Vegetable oil markets received a broad lift this week as Brent crude oil prices climbed on the back of renewed geopolitical risk. Concerns over a potential conflict between the US and Iran pushed Brent to $71.5/barrel, up from $68.65/barrel the previous week, providing a common thread of support across palm, soy, and rapeseed oil markets.
Palm oil: crude prices hold firm despite weak exports
BMD crude palm oil prices increased to $1,041/mt from $1,030/mt at the same time last week. The move was driven by the strength in Brent crude oil prices, which managed to outweigh the drag from weaker export data.
Malaysian palm oil shipments during February 1–20 stood at 863,358 mt, which is 9% below the same period in January. Indonesian exports also declined in the first half of February, falling 15.35% compared to the same period in January, according to one surveyor. Production data from SPPOMA for the same period showed output down 22.24% compared to the equivalent period in January — a decline that is broadly in line with the seasonal February trend.
Soy oil: biodiesel policy in focus
CBOT crude soy oil continued to increase, reaching 59.39 US cents/lb, up from 57.29 US cents/lb the previous week. Brent crude strength and expectations surrounding US biodiesel policy news were cited as price drivers.
The market is closely watching the expected March finalization of US biodiesel policy details, which is widely seen as supportive for soy oil demand and prices this year.
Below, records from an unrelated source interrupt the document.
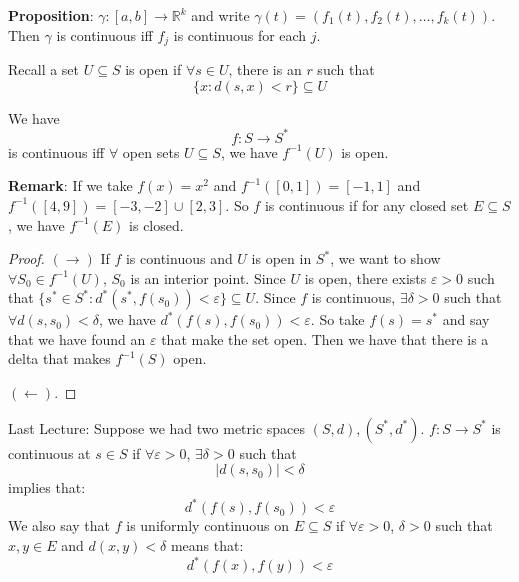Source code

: \documentclass{report}
\begin{document}
\textbf{Proposition}: $\gamma: [a, b] \rightarrow \mathbb{R}^{k}$ and write $\gamma(t) = (f_{1}(t), f_{2}(t), \ldots , f_{k}(t))$. Then $\gamma$ is continuous iff $f_{j}$ is continuous for each $j$. 

Recall a set $U \subseteq S$ is open if $\forall  s \in U$, there is an $r$ such that
    \begin{equation*}
        \{x: d(s, x) < r\} \subseteq  U
    \end{equation*}

\begin{theorem}{21.3}
    We have
        \begin{equation*}
            f : S \rightarrow S^{*}
        \end{equation*}
    is continuous iff $\forall $ open sets $U \subseteq S$, we have $f^{-1}(U)$ is open.
\end{theorem}

\textbf{Remark}: If we take $f(x) = x^{2}$ and $f^{-1}([0, 1]) = [-1, 1]$ and $f^{-1}([4, 9]) = [-3, -2] \cup [2, 3]$. So $f$ is continuous if for any closed set $E \subseteq S$, we have $f^{-1}(E)$ is closed.
    \begin{proof}
        $(\rightarrow )$ If $f$ is continuous and $U$ is open in $S^{*}$, we want to show $\forall S_{0} \in f^{-1}(U)$, $S_{0}$ is an interior point. Since $U$ is open, there exists $\varepsilon> 0$ such that $\{s^{*} \in S^{*}: d^{*}(s^{*}, f(s_{0})) < \varepsilon \} \subseteq U$. Since $f$ is continuous, $\exists \delta > 0$ such that $\forall d(s, s_{0}) <\delta$, we have $d^{*}(f(s), f(s_{0})) < \varepsilon$. So take $f(s) = s^{*}$ and say that we have found an $\varepsilon$ that make the set open. Then we have that there is a delta that makes $f^{-1}(S)$ open.

        $(\leftarrow )$.
    \end{proof}

Last Lecture: Suppose we had two metric spaces $(S, d), (S^{*}, d^{*})$. $f : S \rightarrow S^{*}$ is continuous at $s \in S$ if $\forall \varepsilon > 0$, $\exists \delta > 0$ such that
    \begin{equation*}
        \lvert d(s, s_{0}) \rvert < \delta
    \end{equation*}
implies that:
    \begin{equation*}
        d^{*}(f(s), f(s_{0})) < \varepsilon
    \end{equation*}
We also say that $f$ is uniformly continuous on $E \subseteq S$ if $\forall \varepsilon> 0$, $\delta > 0$ such that $x, y \in E$ and $d(x, y) < \delta$ means that:
    \begin{equation*}
        d^{*}(f(x), f(y)) < \varepsilon
    \end{equation*}
\end{document}
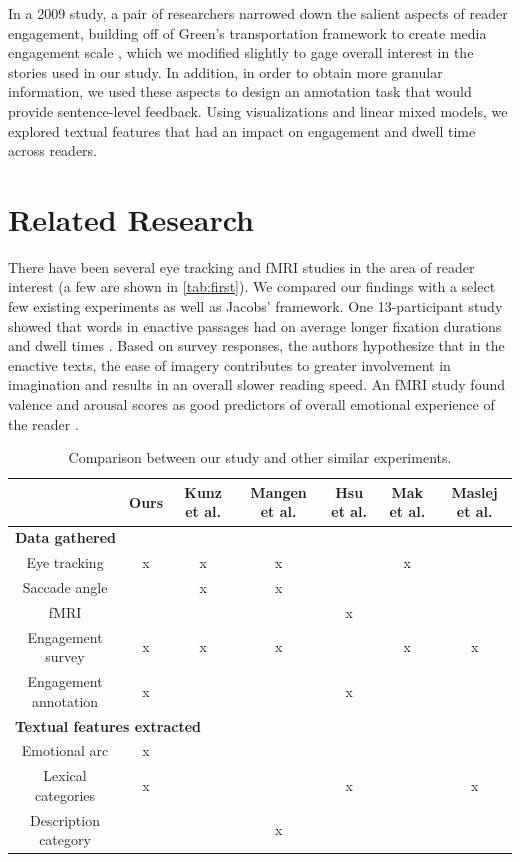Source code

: \documentclass[11pt]{article}
\begin{document}
In a 2009 study, a pair of researchers narrowed down the salient aspects of reader engagement, building off of Green's transportation framework to create media engagement scale \citep{busselle2009}, which we modified slightly to gage overall interest in the stories used in our study. In addition, in order to obtain more granular information, we used these aspects to design an annotation task that would provide sentence-level feedback. Using visualizations and linear mixed models, we explored textual features that had an impact on engagement and dwell time across readers.

\section{Related Research}
There have been several eye tracking and fMRI studies in the area of reader interest (a few are shown in \autoref{tab:first}). We compared our findings with a select few existing experiments as well as Jacobs' framework. One 13-participant study showed that words in enactive passages had on average longer fixation durations and dwell times \citep{Magyari2020}. Based on survey responses, the authors hypothesize that in the enactive texts, the ease of imagery contributes to greater involvement in imagination and results in an overall slower reading speed. An fMRI study found valence and arousal scores as good predictors of overall emotional experience of the reader \citep{HSU201596}. 


\begin{table}[h]
\centering
\begin{tabular}{|c|c|c|c|c|c|c|}
\hline
& \textbf{Ours} & \textbf{Kunz et al.} & \textbf{Mangen et al.} & \textbf{Hsu et al.} & \textbf{Mak et al.} & \textbf{Maslej et al.} \\
\hline
\multicolumn{7}{|l|}{\textbf{Data gathered}}\\\hline
Eye tracking & x & x & x &  & x &  \\\hline
Saccade angle &  & x & x &  &  & \\\hline
fMRI &  &  &  & x &  & \\\hline
Engagement survey & x & x & x &  & x & x\\\hline
Engagement annotation & x &  &  & x &  & \\\hline
\multicolumn{7}{|l|}{\textbf{Textual features extracted}}\\\hline
Emotional arc & x &  &  &  &  & \\\hline
Lexical categories & x &  &  & x &  & x\\\hline
Description category &  &  & x &  &  & \\\hline

\end{tabular}
\caption{Comparison between our study and other similar experiments.}
\label{tab:first}
\end{table}
\end{document}
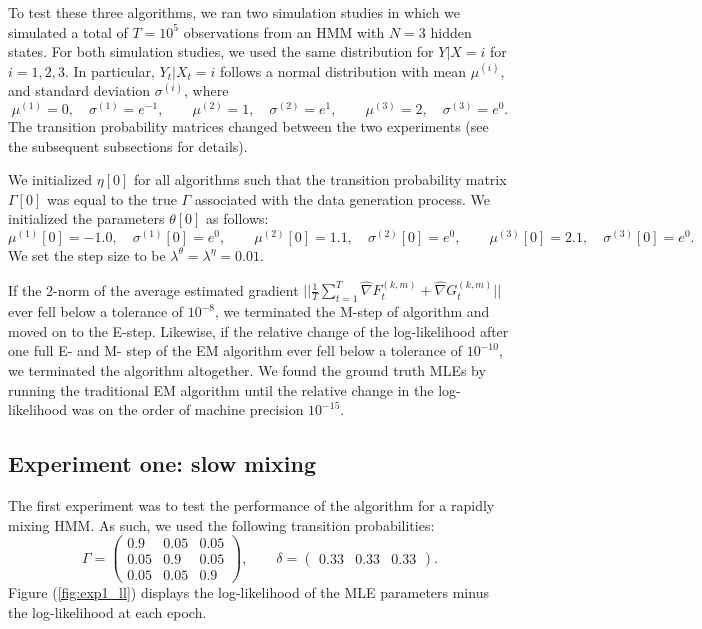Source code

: To test these three algorithms, we ran two simulation studies in which we simulated a total of $T = 10^{5}$ observations from an HMM with $N = 3$ hidden states. For both simulation studies, we used the same distribution for $Y | X = i$ for $i = 1,2,3$. In particular, $Y_t | X_t = i$ follows a normal distribution with mean $\mu^{(i)}$, and standard deviation $\sigma^{(i)}$, where
%
\begin{equation*}
    \mu^{(1)} = 0, \quad \sigma^{(1)} = e^{-1}, \qquad
    \mu^{(2)} = 1, \quad \sigma^{(2)} = e^{1}, \qquad
    \mu^{(3)} = 2, \quad \sigma^{(3)} = e^{0}.
\end{equation*}
%
The transition probability matrices changed between the two experiments (see the subsequent subsections for details).

We initialized $\eta[0]$ for all algorithms such that the transition probability matrix $\Gamma[0]$ was equal to the true $\Gamma$ associated with the data generation process. We initialized the parameters $\theta[0]$ as follows:
%
\begin{equation*}
    \mu^{(1)}[0] = -1.0, \quad \sigma^{(1)}[0] = e^{0}, \qquad
    \mu^{(2)}[0] = 1.1, \quad \sigma^{(2)}[0] = e^{0}, \qquad
    \mu^{(3)}[0] = 2.1, \quad \sigma^{(3)}[0] = e^{0}.
\end{equation*}
%
We set the step size to be $\lambda^\theta = \lambda^\eta = 0.01$. 

If the 2-norm of the average estimated gradient $||\frac{1}{T}\sum_{t=1}^T \widehat \nabla F^{(k,m)}_t + \widehat \nabla G^{(k,m)}_t||$ ever fell below a tolerance of $10^{-8}$, we terminated the M-step of algorithm and moved on to the E-step. Likewise, if the relative change of the log-likelihood after one full E- and M- step of the EM algorithm ever fell below a tolerance of $10^{-10}$, we terminated the algorithm altogether. We found the ground truth MLEs by running the traditional EM algorithm until the relative change in the log-likelihood was on the order of machine precision $10^{-15}$.

\subsection{Experiment one: slow mixing}

The first experiment was to test the performance of the algorithm for a rapidly mixing HMM. As such, we used the following transition probabilities:
%
\begin{equation*}
    \Gamma = 
    \begin{pmatrix} 
        0.9 & 0.05 & 0.05 \\
        0.05 & 0.9 & 0.05 \\
        0.05 & 0.05 & 0.9
    \end{pmatrix},
    \qquad
    \delta = \begin{pmatrix} 0.33 & 0.33 & 0.33 \end{pmatrix}.
\end{equation*}
%
Figure (\ref{fig:exp1_ll}) displays the log-likelihood of the MLE parameters minus the log-likelihood at each epoch.

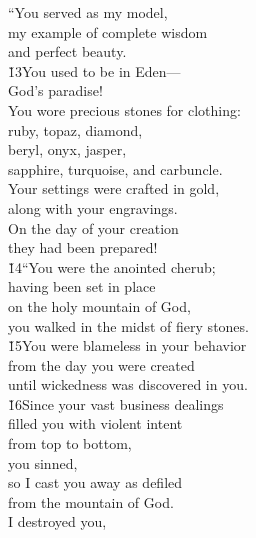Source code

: \begin{poetry}
\poeml ``You served as my model, \\
\poemll    my example of complete wisdom \\
\poemlll       and perfect beauty. \\
\poeml \v{13}You used to be in Eden--- \\
\poemll    God's paradise! \\
\poeml You wore precious stones for clothing: \\
\poeml ruby, topaz, diamond, \\
\poemll    beryl, onyx, jasper, \\
\poemlll       sapphire, turquoise, and carbuncle. \\
\poeml Your settings were crafted in gold, \\
\poemll    along with your engravings. \\
\poeml On the day of your creation \\
\poemll    they had been prepared! \\
\poeml \v{14}``You were the anointed cherub; \\
\poemll    having been set in place \\
\poeml on the holy mountain of God, \\
\poemll    you walked in the midst of fiery stones. \\
\poeml \v{15}You were blameless in your behavior \\
\poemll    from the day you were created \\
\poemlll       until wickedness was discovered in you. \\
\poeml \v{16}Since your vast business dealings \\
\poemll    filled you with violent intent \\
\poeml from top to bottom, \\
\poemll    you sinned, \\
\poeml so I cast you away as defiled \\
\poemll    from the mountain of God. \\
\poeml I destroyed you, \\

\end{poetry}
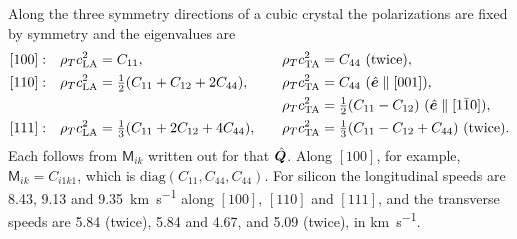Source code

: Along the three symmetry directions of a cubic crystal the polarizations are fixed by symmetry and the eigenvalues are
\begin{equation}
  \begin{aligned}
    [100]:&\quad \rho_Tc_{\mathrm{LA}}^2 = C_{11}, &\quad \rho_Tc_{\mathrm{TA}}^2 &= C_{44}\ (\text{twice}), \\
    [110]:&\quad \rho_Tc_{\mathrm{LA}}^2 = \tfrac12(C_{11} + C_{12} + 2C_{44}), &\quad \rho_Tc_{\mathrm{TA}}^2 &= C_{44}\ (\hat{\vect{e}} \parallel [001]), \\
    &&\quad \rho_Tc_{\mathrm{TA}}^2 &= \tfrac12(C_{11} - C_{12})\ (\hat{\vect{e}} \parallel [1\bar10]), \\
    [111]:&\quad \rho_Tc_{\mathrm{LA}}^2 = \tfrac13(C_{11} + 2C_{12} + 4C_{44}), &\quad \rho_Tc_{\mathrm{TA}}^2 &= \tfrac13(C_{11} - C_{12} + C_{44})\ (\text{twice}).
  \end{aligned}
  \label{eq:C.18-cubic}
\end{equation}
Each follows from $\mathsf{M}_{ik}$ written out for that $\hat{\bm{Q}}$. Along $[100]$, for example, $\mathsf{M}_{ik} = C_{i1k1}$, which is $\mathrm{diag}(C_{11}, C_{44}, C_{44})$. For silicon the longitudinal speeds are 8.43, 9.13 and \SI{9.35}{km.s^{-1}} along $[100]$, $[110]$ and $[111]$, and the transverse speeds are 5.84 (twice), 5.84 and 4.67, and 5.09 (twice), in \si{km.s^{-1}}.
However, stocks remain elevated: soy oil inventories reported by NOPA stood at 1.9 billion lb, which is 50% above the same period last year. The market is waiting for firm policy news before making directional moves.
Meanwhile, NOPA reported a record soybean crush in January at 221.564 million bushels, 10.6% above the prior year’s level.
On the trade side, the US Supreme Court struck down Trump’s global tariffs, raising concerns about Chinese purchases of US soybeans. Trump subsequently announced a 10% flat tariff on all trading partners under a separate trade law.
Rapeseed oil: Brent-driven gains, comfortable canola stocks
MJJ crude rapeseed oil (FOB Dutch Mill) increased to EUR 1,072/mt from EUR 1,065/mt the previous week, with prices receiving support from the rise in Brent crude. MATIF rapeseed prices slid slightly by EUR 2/mt to EUR 490/mt, while ICE canola futures increased to CAD 677/mt from CAD 663/mt.
One trader noted that increased canola sales to China were seen as more likely following the US Supreme Court ruling, if China reduces its purchases of US soybeans. Canadian canola ending stocks are however expected to remain comfortable at the end of the marketing year.
Sunflower oil: Argentine arrivals weigh on prices
Crude sunflower oil (FOB 6 ports) declined to $1,430/mt from $1,453/mt the previous week. Reports of large arrivals of Argentine sunflower seeds into EU crushing hubs weighed on prices.
Sources indicate that around 400,000 mt may arrive in Bulgaria and 100,000 mt in Romania in the coming months, with 40,000 mt expected in Bulgaria in the near term. Argentine prices are reportedly around EUR 20/mt cheaper than Black Sea prices. Vesper’s partner vessel line-up data shows 300,000 mt of sunflower seed scheduled for loading or sailing from Argentina in February, partially confirming these reports.
Sunflower oil exports in February, mainly to India, reached 90,000 mt, compared with 70,000 mt in the same period last year.
Separately, storms in the Black Sea and ice in the Sea of Azov disrupted Black Sea sunflower oil exports in February.